>>>>

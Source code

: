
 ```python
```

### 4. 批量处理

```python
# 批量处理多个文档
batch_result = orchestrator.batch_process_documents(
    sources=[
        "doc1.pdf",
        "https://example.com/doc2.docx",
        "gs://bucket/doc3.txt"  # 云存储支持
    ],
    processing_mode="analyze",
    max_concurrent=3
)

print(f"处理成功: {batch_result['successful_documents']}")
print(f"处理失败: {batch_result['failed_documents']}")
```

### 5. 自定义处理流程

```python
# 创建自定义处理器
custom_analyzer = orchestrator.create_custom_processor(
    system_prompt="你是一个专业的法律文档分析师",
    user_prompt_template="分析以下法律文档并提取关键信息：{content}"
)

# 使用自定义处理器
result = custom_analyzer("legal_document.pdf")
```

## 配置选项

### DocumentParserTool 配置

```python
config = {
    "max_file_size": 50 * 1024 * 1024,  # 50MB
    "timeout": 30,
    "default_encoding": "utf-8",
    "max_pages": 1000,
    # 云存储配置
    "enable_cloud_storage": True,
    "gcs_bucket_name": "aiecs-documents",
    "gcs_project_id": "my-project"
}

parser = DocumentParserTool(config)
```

<<<<
>>>>

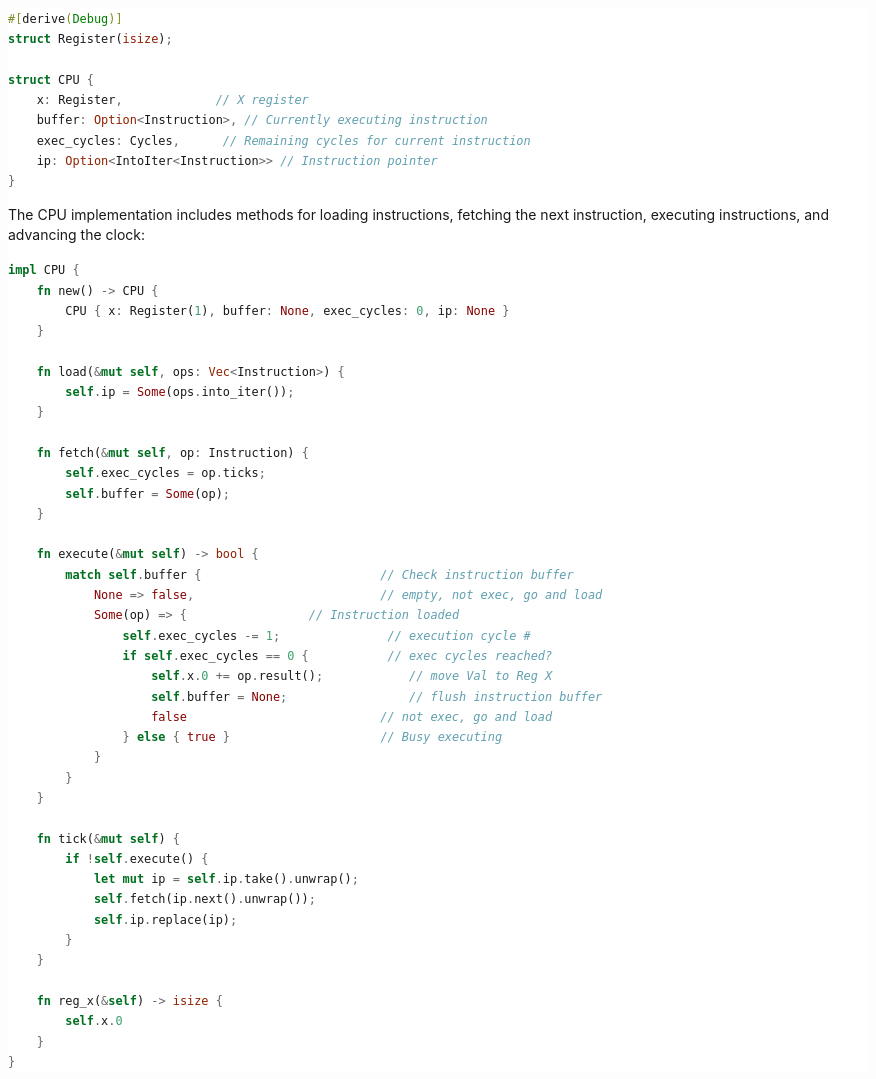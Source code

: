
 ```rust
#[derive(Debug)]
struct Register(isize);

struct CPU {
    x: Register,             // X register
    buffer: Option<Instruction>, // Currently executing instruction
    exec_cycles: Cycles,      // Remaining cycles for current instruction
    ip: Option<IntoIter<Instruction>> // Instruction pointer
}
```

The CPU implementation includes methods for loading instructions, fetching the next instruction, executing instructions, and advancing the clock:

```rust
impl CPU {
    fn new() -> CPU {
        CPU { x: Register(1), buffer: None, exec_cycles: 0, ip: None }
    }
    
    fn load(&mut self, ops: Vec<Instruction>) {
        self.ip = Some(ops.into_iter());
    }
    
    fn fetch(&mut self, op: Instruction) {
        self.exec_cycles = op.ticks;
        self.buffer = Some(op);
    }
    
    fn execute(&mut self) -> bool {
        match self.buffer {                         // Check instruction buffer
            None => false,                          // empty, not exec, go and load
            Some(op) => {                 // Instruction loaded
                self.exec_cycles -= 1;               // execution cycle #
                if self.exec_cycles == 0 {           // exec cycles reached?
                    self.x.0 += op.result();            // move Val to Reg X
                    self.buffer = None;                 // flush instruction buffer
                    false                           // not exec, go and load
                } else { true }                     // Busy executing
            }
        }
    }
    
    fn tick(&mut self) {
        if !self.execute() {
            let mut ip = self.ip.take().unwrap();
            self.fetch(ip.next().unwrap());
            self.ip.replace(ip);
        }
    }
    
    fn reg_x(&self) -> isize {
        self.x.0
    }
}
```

<<<<
>>>>

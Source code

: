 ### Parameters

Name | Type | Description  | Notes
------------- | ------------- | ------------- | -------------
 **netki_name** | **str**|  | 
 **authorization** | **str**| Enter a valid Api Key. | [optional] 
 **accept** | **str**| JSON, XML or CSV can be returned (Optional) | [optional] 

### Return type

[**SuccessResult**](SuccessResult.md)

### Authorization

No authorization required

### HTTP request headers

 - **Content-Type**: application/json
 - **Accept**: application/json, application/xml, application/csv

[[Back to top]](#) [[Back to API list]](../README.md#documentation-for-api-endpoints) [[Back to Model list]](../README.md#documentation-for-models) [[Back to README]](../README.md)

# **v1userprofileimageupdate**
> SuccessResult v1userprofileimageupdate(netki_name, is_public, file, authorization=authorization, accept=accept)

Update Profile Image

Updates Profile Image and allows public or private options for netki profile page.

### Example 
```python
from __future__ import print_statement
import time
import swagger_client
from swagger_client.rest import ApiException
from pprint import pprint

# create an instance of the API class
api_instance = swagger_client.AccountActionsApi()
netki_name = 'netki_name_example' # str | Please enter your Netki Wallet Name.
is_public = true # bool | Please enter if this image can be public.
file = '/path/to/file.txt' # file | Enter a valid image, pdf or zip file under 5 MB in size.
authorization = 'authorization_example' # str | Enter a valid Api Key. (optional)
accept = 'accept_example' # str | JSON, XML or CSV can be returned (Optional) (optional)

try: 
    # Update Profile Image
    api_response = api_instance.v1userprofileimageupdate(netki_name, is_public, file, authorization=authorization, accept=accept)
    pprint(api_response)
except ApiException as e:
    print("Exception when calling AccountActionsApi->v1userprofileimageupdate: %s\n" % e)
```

<<<<

### What needs to be done:
Counting only lines that contain the word "next", give the number found in the data, and nothing else.

### Expected answer:
2